BRIEF: Find each line below where the word "Templates" occurs, and copy it.

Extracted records
======

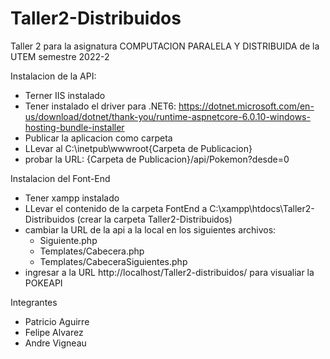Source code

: # Taller2-Distribuidos
Taller 2 para la asignatura COMPUTACION PARALELA Y DISTRIBUIDA de la UTEM semestre 2022-2


Instalacion de la API:
  - Terner IIS instalado
  - Tener instalado el driver para .NET6: https://dotnet.microsoft.com/en-us/download/dotnet/thank-you/runtime-aspnetcore-6.0.10-windows-hosting-bundle-installer
  - Publicar la aplicacion como carpeta
  - LLevar al C:\inetpub\wwwroot\{Carpeta de Publicacion}
  - probar la URL: {Carpeta de Publicacion}/api/Pokemon?desde=0 

Instalacion del Font-End
  - Tener xampp instalado
  - LLevar el contenido de la carpeta FontEnd a C:\xampp\htdocs\Taller2-Distribuidos (crear la carpeta Taller2-Distribuidos)
  - cambiar la URL de la api a la local en los siguientes archivos:
      - Siguiente.php
      - Templates/Cabecera.php
      - Templates/CabeceraSiguientes.php
  - ingresar a la URL http://localhost/Taller2-distribuidos/ para visualiar la POKEAPI
  
  
  
Integrantes

  - Patricio Aguirre
  - Felipe Alvarez
  - Andre Vigneau
  
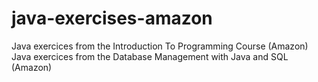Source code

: # java-exercises-amazon

Java exercices from the Introduction To Programming Course (Amazon)
Java exercices from the Database Management with Java and SQL (Amazon)
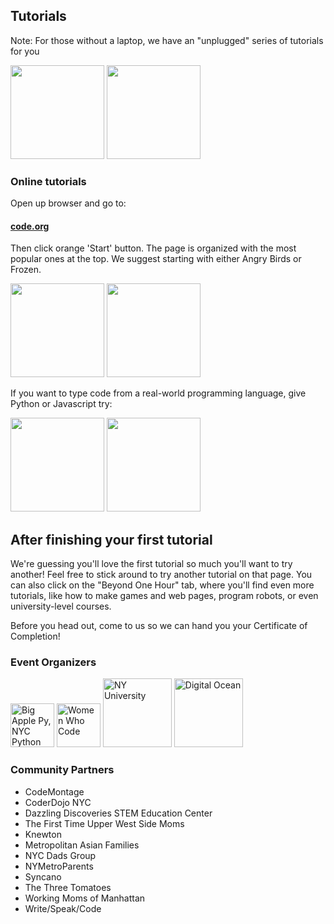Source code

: ## Tutorials

Note: For those without a laptop, we have an "unplugged" series of tutorials for you

<img src="http://code.org/images/fit-520/fuzzfrenzy.jpg" height="150"/>
<img src="http://code.org/images/fit-520/roboticfriends.jpg" height="150"/>

### Online tutorials

Open up browser and go to:

#### [code.org](http://code.org/)

Then click orange 'Start' button. The page is organized with the most popular ones at the top. We suggest starting with either Angry Birds or Frozen.

<img src="http://code.org/images/fit-520/frozen_carousel.jpg" height="150"/>
<img src="http://code.org/images/fit-520/codehoc3.jpg" height="150"/>

If you want to type code from a real-world programming language, give Python or Javascript try:

<img src="http://code.org/images/fit-520/khanacademy.jpg" height="150"/>
<img src="http://code.org/images/fit-520/codecombat.jpg" height="150"/>

## After finishing your first tutorial

We're guessing you'll love the first tutorial so much you'll want to try another! Feel free to stick around to try another tutorial on that page. You can also click on the "Beyond One Hour" tab, where you'll find even more tutorials, like how to make games and web pages, program robots, or even university-level courses.

Before you head out, come to us so we can hand you your Certificate of Completion!

### Event Organizers

<img src="http://oi62.tinypic.com/2j61vsg.jpg" alt="Big Apple Py, NYC Python" height="70">
<img src="http://oi61.tinypic.com/ms2ji1.jpg" alt="Women Who Code" height="70">

<img src="http://www.natcom.org/uploadedImages/More_Scholarly_Resources/Doctoral_Program_Resource_Guide/NYU%20Logo.jpg" alt="NY University" height="110">
<img src="http://bitbetter.se/content/images/2013/Oct/digital_ocean_logo_1200x900.png" alt="Digital Ocean" height="110">

### Community Partners

* CodeMontage
* CoderDojo NYC
* Dazzling Discoveries STEM Education Center
* The First Time Upper West Side Moms
* Knewton
* Metropolitan Asian Families
* NYC Dads Group
* NYMetroParents
* Syncano
* The Three Tomatoes 
* Working Moms of Manhattan
* Write/Speak/Code

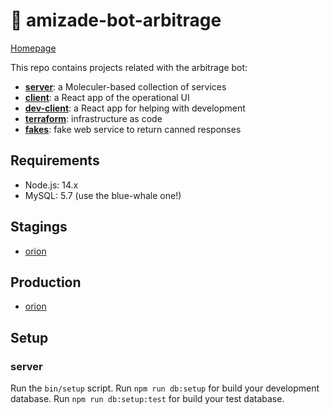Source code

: # :robot: amizade-bot-arbitrage

[Homepage](https://vimanawatcher.com)

This repo contains projects related with the arbitrage bot:

- [**server**](server): a Moleculer-based collection of services
- [**client**](client): a React app of the operational UI
- [**dev-client**](dev-client): a React app for helping with development
- [**terraform**](terraform): infrastructure as code
- [**fakes**](fakes): fake web service to return canned responses

## Requirements

- Node.js: 14.x
- MySQL: 5.7 (use the blue-whale one!)

## Stagings

- [orion](http://amizade-bot-arbitrage.com)

## Production

- [orion](http://amizade-bot-arbitrage.com)

## Setup

### server

Run the `bin/setup` script.
Run `npm run db:setup` for build your development database.
Run `npm run db:setup:test` for build your test database.
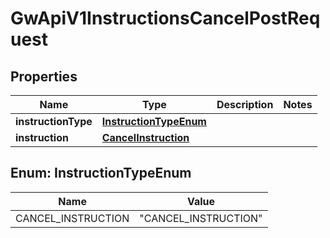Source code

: 

# GwApiV1InstructionsCancelPostRequest


## Properties

| Name | Type | Description | Notes |
|------------ | ------------- | ------------- | -------------|
|**instructionType** | [**InstructionTypeEnum**](#InstructionTypeEnum) |  |  |
|**instruction** | [**CancelInstruction**](CancelInstruction.md) |  |  |



## Enum: InstructionTypeEnum

| Name | Value |
|---- | -----|
| CANCEL_INSTRUCTION | &quot;CANCEL_INSTRUCTION&quot; |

======

ANSWER TO THE EXERCISE:
      - Templates/Cabecera.php
      - Templates/CabeceraSiguientes.php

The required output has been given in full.